- [Work instructions]:
Every record below should be retyped exactly, and no picture should appear in the copy.

Document images with source code:
========

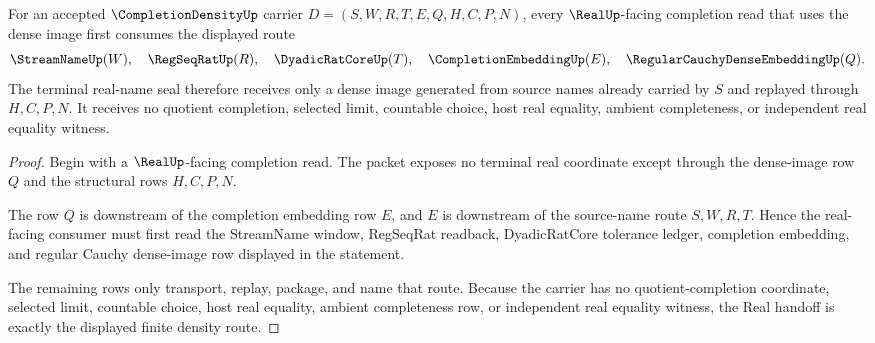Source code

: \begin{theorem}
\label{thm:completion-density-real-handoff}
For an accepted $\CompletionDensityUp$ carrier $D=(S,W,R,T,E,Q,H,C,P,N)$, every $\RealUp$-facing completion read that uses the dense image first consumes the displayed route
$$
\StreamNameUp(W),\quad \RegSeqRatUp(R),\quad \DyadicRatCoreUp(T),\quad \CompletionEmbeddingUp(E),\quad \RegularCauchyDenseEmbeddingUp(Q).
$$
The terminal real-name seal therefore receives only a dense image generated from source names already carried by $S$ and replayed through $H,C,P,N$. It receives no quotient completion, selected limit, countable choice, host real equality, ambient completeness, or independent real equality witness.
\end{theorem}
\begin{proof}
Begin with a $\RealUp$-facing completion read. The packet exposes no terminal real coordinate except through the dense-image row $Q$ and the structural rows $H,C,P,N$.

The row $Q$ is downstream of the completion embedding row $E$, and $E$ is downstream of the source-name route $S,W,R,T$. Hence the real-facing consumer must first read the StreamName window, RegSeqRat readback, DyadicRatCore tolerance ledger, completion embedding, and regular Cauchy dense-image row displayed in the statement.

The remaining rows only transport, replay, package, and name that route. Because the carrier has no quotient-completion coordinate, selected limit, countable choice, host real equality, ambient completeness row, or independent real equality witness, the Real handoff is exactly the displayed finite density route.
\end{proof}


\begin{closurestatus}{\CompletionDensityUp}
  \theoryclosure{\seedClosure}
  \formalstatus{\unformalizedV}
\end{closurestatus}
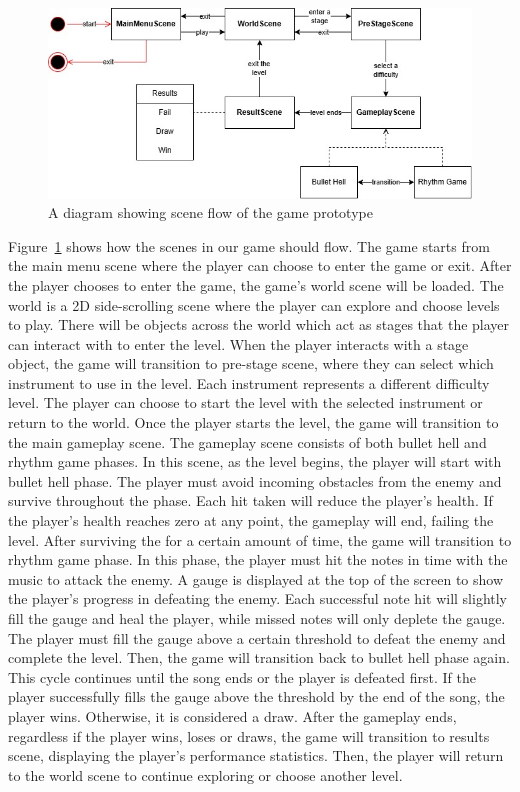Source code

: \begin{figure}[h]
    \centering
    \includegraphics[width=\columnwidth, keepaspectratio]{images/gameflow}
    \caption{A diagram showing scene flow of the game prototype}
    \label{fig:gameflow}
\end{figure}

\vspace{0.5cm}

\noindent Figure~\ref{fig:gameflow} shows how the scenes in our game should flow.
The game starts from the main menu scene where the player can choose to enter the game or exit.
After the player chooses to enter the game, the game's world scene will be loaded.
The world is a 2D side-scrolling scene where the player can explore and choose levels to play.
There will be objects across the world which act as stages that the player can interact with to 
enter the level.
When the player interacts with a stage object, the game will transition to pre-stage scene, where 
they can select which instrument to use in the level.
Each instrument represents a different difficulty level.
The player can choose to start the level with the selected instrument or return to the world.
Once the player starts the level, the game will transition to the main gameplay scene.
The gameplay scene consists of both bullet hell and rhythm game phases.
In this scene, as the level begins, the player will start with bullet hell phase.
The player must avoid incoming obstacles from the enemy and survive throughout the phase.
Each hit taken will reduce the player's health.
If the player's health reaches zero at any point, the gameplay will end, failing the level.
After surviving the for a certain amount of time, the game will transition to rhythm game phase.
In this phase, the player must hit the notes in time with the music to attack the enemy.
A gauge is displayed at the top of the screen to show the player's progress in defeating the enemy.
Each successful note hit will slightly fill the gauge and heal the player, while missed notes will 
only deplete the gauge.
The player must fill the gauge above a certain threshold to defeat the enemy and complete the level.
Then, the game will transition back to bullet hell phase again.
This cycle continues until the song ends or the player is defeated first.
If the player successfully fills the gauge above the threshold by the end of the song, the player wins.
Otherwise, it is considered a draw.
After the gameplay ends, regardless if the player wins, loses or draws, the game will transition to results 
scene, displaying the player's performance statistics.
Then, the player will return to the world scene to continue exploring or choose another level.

========

- [Result]:
Source code

: \begin{theorem}
\label{thm:completion-density-real-handoff}
For an accepted $\CompletionDensityUp$ carrier $D=(S,W,R,T,E,Q,H,C,P,N)$, every $\RealUp$-facing completion read that uses the dense image first consumes the displayed route
$$
\StreamNameUp(W),\quad \RegSeqRatUp(R),\quad \DyadicRatCoreUp(T),\quad \CompletionEmbeddingUp(E),\quad \RegularCauchyDenseEmbeddingUp(Q).
$$
The terminal real-name seal therefore receives only a dense image generated from source names already carried by $S$ and replayed through $H,C,P,N$. It receives no quotient completion, selected limit, countable choice, host real equality, ambient completeness, or independent real equality witness.
\end{theorem}
\begin{proof}
Begin with a $\RealUp$-facing completion read. The packet exposes no terminal real coordinate except through the dense-image row $Q$ and the structural rows $H,C,P,N$.

The row $Q$ is downstream of the completion embedding row $E$, and $E$ is downstream of the source-name route $S,W,R,T$. Hence the real-facing consumer must first read the StreamName window, RegSeqRat readback, DyadicRatCore tolerance ledger, completion embedding, and regular Cauchy dense-image row displayed in the statement.

The remaining rows only transport, replay, package, and name that route. Because the carrier has no quotient-completion coordinate, selected limit, countable choice, host real equality, ambient completeness row, or independent real equality witness, the Real handoff is exactly the displayed finite density route.
\end{proof}


\begin{closurestatus}{\CompletionDensityUp}
  \theoryclosure{\seedClosure}
  \formalstatus{\unformalizedV}
\end{closurestatus}
Source code

: \begin{figure}[h]
    \centering
    \includegraphics[width=\columnwidth, keepaspectratio]{images/gameflow}
    \caption{A diagram showing scene flow of the game prototype}
    \label{fig:gameflow}
\end{figure}

\vspace{0.5cm}

\noindent Figure~\ref{fig:gameflow} shows how the scenes in our game should flow.
The game starts from the main menu scene where the player can choose to enter the game or exit.
After the player chooses to enter the game, the game's world scene will be loaded.
The world is a 2D side-scrolling scene where the player can explore and choose levels to play.
There will be objects across the world which act as stages that the player can interact with to 
enter the level.
When the player interacts with a stage object, the game will transition to pre-stage scene, where 
they can select which instrument to use in the level.
Each instrument represents a different difficulty level.
The player can choose to start the level with the selected instrument or return to the world.
Once the player starts the level, the game will transition to the main gameplay scene.
The gameplay scene consists of both bullet hell and rhythm game phases.
In this scene, as the level begins, the player will start with bullet hell phase.
The player must avoid incoming obstacles from the enemy and survive throughout the phase.
Each hit taken will reduce the player's health.
If the player's health reaches zero at any point, the gameplay will end, failing the level.
After surviving the for a certain amount of time, the game will transition to rhythm game phase.
In this phase, the player must hit the notes in time with the music to attack the enemy.
A gauge is displayed at the top of the screen to show the player's progress in defeating the enemy.
Each successful note hit will slightly fill the gauge and heal the player, while missed notes will 
only deplete the gauge.
The player must fill the gauge above a certain threshold to defeat the enemy and complete the level.
Then, the game will transition back to bullet hell phase again.
This cycle continues until the song ends or the player is defeated first.
If the player successfully fills the gauge above the threshold by the end of the song, the player wins.
Otherwise, it is considered a draw.
After the gameplay ends, regardless if the player wins, loses or draws, the game will transition to results 
scene, displaying the player's performance statistics.
Then, the player will return to the world scene to continue exploring or choose another level.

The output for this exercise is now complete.